The Pentagon is creating a new national strategy that would classify serious cyberattacks as acts of war.

Hackers of the world, beware, said Siobhan Gorman and Julian E. Barnes in The Wall Street Journal. The Pentagon is fed up and is not going to take it anymore. Alarmed by the increasingly sophisticated hacking of the computer systems of American companies and the U.S. government itself, the Pentagon is creating a new national strategy that would classify serious cyberattacks as acts of war, meriting a traditional military retaliation. “If you shut down our power grid,” said one military official, “maybe we will put a missile down one of your smokestacks.” In an era when nearly everything is controlled by computers, this new policy is “long overdue,” said The Kansas City Star in an editorial. Russia is widely thought to have breached U.S. military computer systems in 2008, while Chinese hackers penetrated Google’s servers last year. Lockheed Martin, one of our largest military contractors, recently admitted its computer system had been infiltrated by an unknown hacker.

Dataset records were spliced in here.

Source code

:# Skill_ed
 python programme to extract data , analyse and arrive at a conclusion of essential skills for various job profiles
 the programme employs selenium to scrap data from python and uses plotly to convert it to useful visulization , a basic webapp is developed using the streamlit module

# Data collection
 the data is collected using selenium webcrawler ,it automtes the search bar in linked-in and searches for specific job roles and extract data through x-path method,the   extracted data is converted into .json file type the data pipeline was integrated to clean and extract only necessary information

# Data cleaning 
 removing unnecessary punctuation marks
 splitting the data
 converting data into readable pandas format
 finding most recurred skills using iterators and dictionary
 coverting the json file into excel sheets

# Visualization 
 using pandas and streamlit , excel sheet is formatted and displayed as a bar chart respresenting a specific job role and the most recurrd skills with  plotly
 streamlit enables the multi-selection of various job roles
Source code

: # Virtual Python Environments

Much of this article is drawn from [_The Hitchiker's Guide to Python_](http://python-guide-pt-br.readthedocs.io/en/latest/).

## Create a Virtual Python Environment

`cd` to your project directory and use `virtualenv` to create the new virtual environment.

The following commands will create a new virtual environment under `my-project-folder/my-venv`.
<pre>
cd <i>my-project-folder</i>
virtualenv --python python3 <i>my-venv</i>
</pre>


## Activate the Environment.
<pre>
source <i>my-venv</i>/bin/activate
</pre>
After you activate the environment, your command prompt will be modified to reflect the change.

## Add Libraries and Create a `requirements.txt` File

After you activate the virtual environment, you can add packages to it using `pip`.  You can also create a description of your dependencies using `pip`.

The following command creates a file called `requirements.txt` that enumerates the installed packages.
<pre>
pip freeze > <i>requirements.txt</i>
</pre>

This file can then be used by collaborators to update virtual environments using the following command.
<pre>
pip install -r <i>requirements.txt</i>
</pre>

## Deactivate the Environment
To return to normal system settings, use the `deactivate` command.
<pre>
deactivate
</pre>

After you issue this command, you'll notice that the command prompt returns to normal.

The threat that cyberwarfare poses is enormous, said Con Coughlin in the London Telegraph. Hostile regimes such as China and Russia now employ hundreds of sophisticated hackers to probe the West’s computer systems. It’s possible that enemy nations, or terrorists, could shut down power grids, plunging entire regions into darkness, or create havoc with water and natural gas supplies, or shut down banks and stock markets. In fact, one intelligence source told me, the consequences of a cyberattack could be more devastating “than an al Qaida dirty nuclear bomb.”